WHAT THE TASK REQUIRES: The full text of the records below, minus any pictures, should be given back word for word.

INPUT:
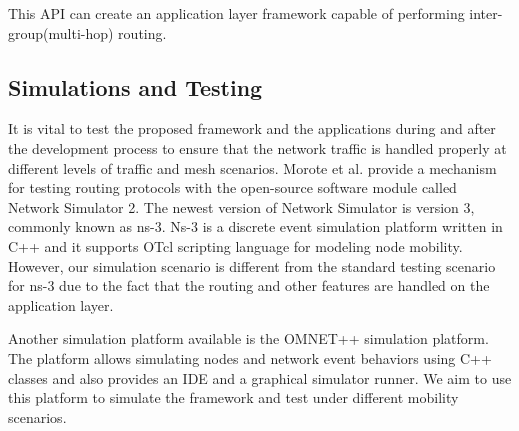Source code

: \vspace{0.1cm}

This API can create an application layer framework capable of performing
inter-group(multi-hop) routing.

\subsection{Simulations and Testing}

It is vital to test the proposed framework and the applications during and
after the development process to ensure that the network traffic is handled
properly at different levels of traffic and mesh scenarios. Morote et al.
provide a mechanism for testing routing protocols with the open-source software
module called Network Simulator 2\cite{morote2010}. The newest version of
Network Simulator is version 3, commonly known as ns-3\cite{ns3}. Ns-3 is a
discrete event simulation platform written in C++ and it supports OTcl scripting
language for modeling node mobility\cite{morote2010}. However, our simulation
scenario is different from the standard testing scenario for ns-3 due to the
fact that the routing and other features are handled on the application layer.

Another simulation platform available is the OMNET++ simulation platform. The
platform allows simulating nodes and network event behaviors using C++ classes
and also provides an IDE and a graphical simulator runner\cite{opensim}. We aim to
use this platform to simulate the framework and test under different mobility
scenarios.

OUTPUT:
Source code

: \vspace{0.1cm}

This API can create an application layer framework capable of performing
inter-group(multi-hop) routing.

\subsection{Simulations and Testing}

It is vital to test the proposed framework and the applications during and
after the development process to ensure that the network traffic is handled
properly at different levels of traffic and mesh scenarios. Morote et al.
provide a mechanism for testing routing protocols with the open-source software
module called Network Simulator 2\cite{morote2010}. The newest version of
Network Simulator is version 3, commonly known as ns-3\cite{ns3}. Ns-3 is a
discrete event simulation platform written in C++ and it supports OTcl scripting
language for modeling node mobility\cite{morote2010}. However, our simulation
scenario is different from the standard testing scenario for ns-3 due to the
fact that the routing and other features are handled on the application layer.

Another simulation platform available is the OMNET++ simulation platform. The
platform allows simulating nodes and network event behaviors using C++ classes
and also provides an IDE and a graphical simulator runner\cite{opensim}. We aim to
use this platform to simulate the framework and test under different mobility
scenarios.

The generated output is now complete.